Cottage bakers have flourished in Sacramento during the pandemic. When COVID-19 disrupted the restaurant industry, many food professionals pivoted to become WFH entrepreneurs. Nowadays, you can buy top-notch artisanal breads, cakes, cookies, pies and more from home-based bakers like Leonard. It’s possible thanks to the Cottage Food Bill of 2018, which allows for “microenterprise home kitchen operations” like Better Half Bagel.
Originally from the East Coast, Leonard had lived in the Bay Area, where he worked off and on as a professional cook, before moving to Sacramento with his wife and baby about two years ago. When COVID hit, he started playing around with bagels. It’s a foodstuff dear to his heart: He’d previously worked at San Francisco’s Marla Bakery, which is known for its excellent bagels, and later staged at Beauty’s Bagel Shop in Oakland. “I always had bagels in my head,” he says. When Leonard posted pictures of his bagels on Instagram, people begged for the chance to purchase them. So he got a cottage license and set up shop.
For Leonard, making bagels is a three-day process. He mixes and rolls the bagels on Thursday, then stashes them in the fridge for 48 hours for a long, slow, cold fermentation. On Sunday, he rises super early to boil the bagels, then bakes them on a pizza stone before customers arrive for pickup between 9 and 11 a.m.
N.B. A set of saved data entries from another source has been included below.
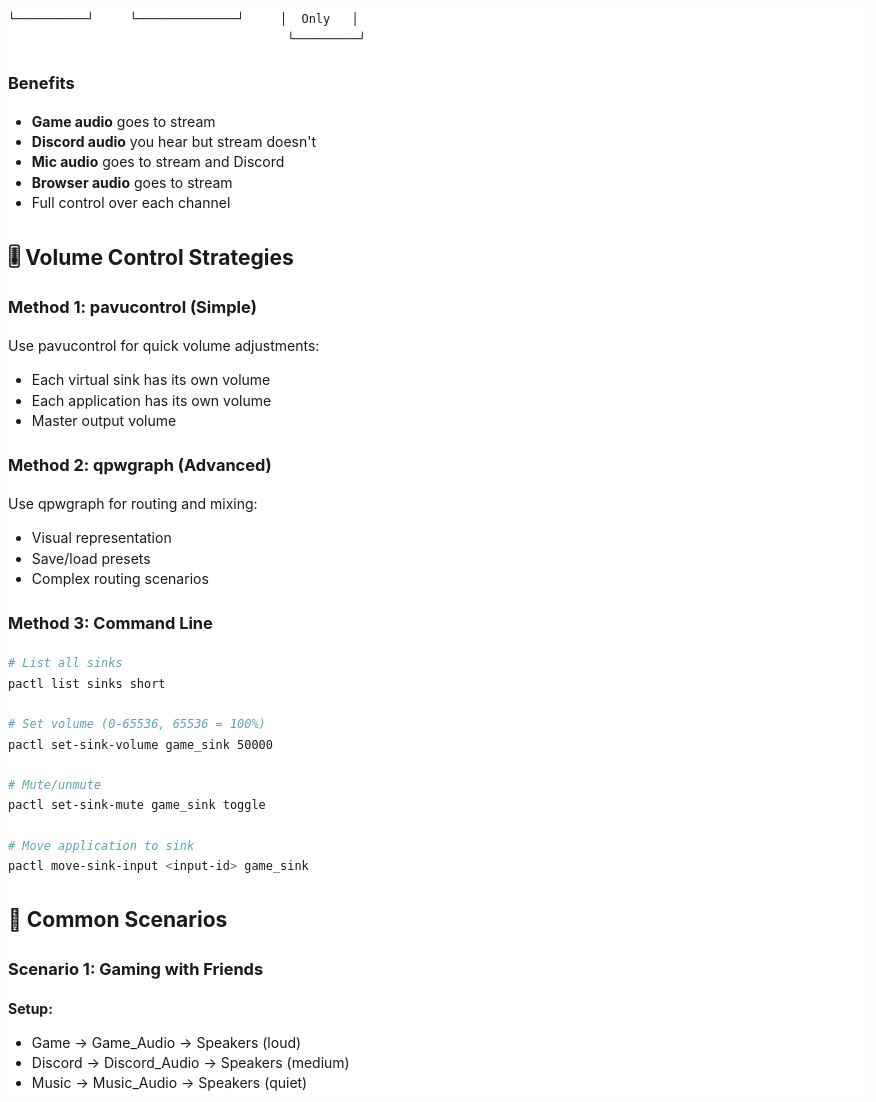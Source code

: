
```
└──────────┘     └──────────────┘     │  Only   │
                                       └─────────┘
```

### Benefits

- **Game audio** goes to stream
- **Discord audio** you hear but stream doesn't
- **Mic audio** goes to stream and Discord
- **Browser audio** goes to stream
- Full control over each channel

## 🎚️ Volume Control Strategies

### Method 1: pavucontrol (Simple)

Use pavucontrol for quick volume adjustments:
- Each virtual sink has its own volume
- Each application has its own volume
- Master output volume

### Method 2: qpwgraph (Advanced)

Use qpwgraph for routing and mixing:
- Visual representation
- Save/load presets
- Complex routing scenarios

### Method 3: Command Line

```bash
# List all sinks
pactl list sinks short

# Set volume (0-65536, 65536 = 100%)
pactl set-sink-volume game_sink 50000

# Mute/unmute
pactl set-sink-mute game_sink toggle

# Move application to sink
pactl move-sink-input <input-id> game_sink
```

## 🎯 Common Scenarios

### Scenario 1: Gaming with Friends

**Setup:**
- Game → Game_Audio → Speakers (loud)
- Discord → Discord_Audio → Speakers (medium)
- Music → Music_Audio → Speakers (quiet)
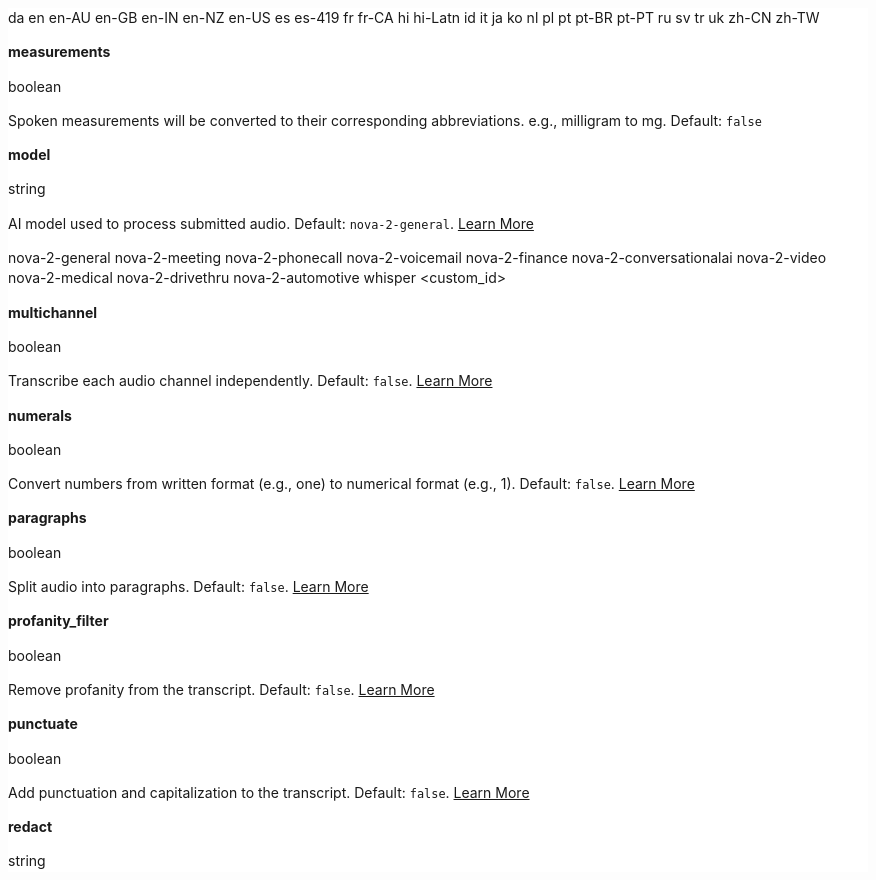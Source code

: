 da          en          en-AU          en-GB          en-IN          en-NZ          en-US          es          es-419          fr          fr-CA          hi          hi-Latn          id          it          ja          ko          nl          pl          pt          pt-BR          pt-PT          ru          sv          tr          uk          zh-CN          zh-TW

**measurements**

boolean

Spoken measurements will be converted to their corresponding abbreviations. e.g., milligram to mg. Default: `false`

**model**

string

AI model used to process submitted audio. Default: `nova-2-general`. [Learn More](https://developers.deepgram.com/docs/model)

nova-2-general          nova-2-meeting          nova-2-phonecall          nova-2-voicemail          nova-2-finance          nova-2-conversationalai          nova-2-video          nova-2-medical          nova-2-drivethru          nova-2-automotive          whisper          <custom_id>

**multichannel**

boolean

Transcribe each audio channel independently. Default: `false`. [Learn More](https://developers.deepgram.com/docs/multichannel)

**numerals**

boolean

Convert numbers from written format (e.g., one) to numerical format (e.g., 1). Default: `false`. [Learn More](https://developers.deepgram.com/docs/numerals)

**paragraphs**

boolean

Split audio into paragraphs. Default: `false`. [Learn More](https://developers.deepgram.com/docs/paragraphs)

**profanity_filter**

boolean

Remove profanity from the transcript. Default: `false`. [Learn More](https://developers.deepgram.com/docs/profanity-filter)

**punctuate**

boolean

Add punctuation and capitalization to the transcript. Default: `false`. [Learn More](https://developers.deepgram.com/docs/punctuation)

**redact**

string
Each week, he offers plain, sesame (with both black and white seeds), poppy seed and “everything” bagels, plus one or two wildcards such as rye, pumpernickel or salt-and-pepper bagels. He caps the number of bagels he produces each week at 250. (On Saturdays, he also sells a limited number of bagel four-packs at Taylor’s Market in Land Park.) Notable for their flavorful, chewy interior and dark, crackly exterior, his products are pocked with CO2 bubbles—the hallmark of a great bagel—and completely covered with seeds on both sides. “I try not to skimp on the seeds,” he says modestly.
Eventually, Leonard would like to open a brick-and-mortar business, selling bagels plus all the “go-withs”: cream cheese, pickles, smoked fish and more. In the meantime, he’s enjoying his WFH life. “I can roll out of bed whenever,” he says. “I don’t have to commute, and there’s no overhead.”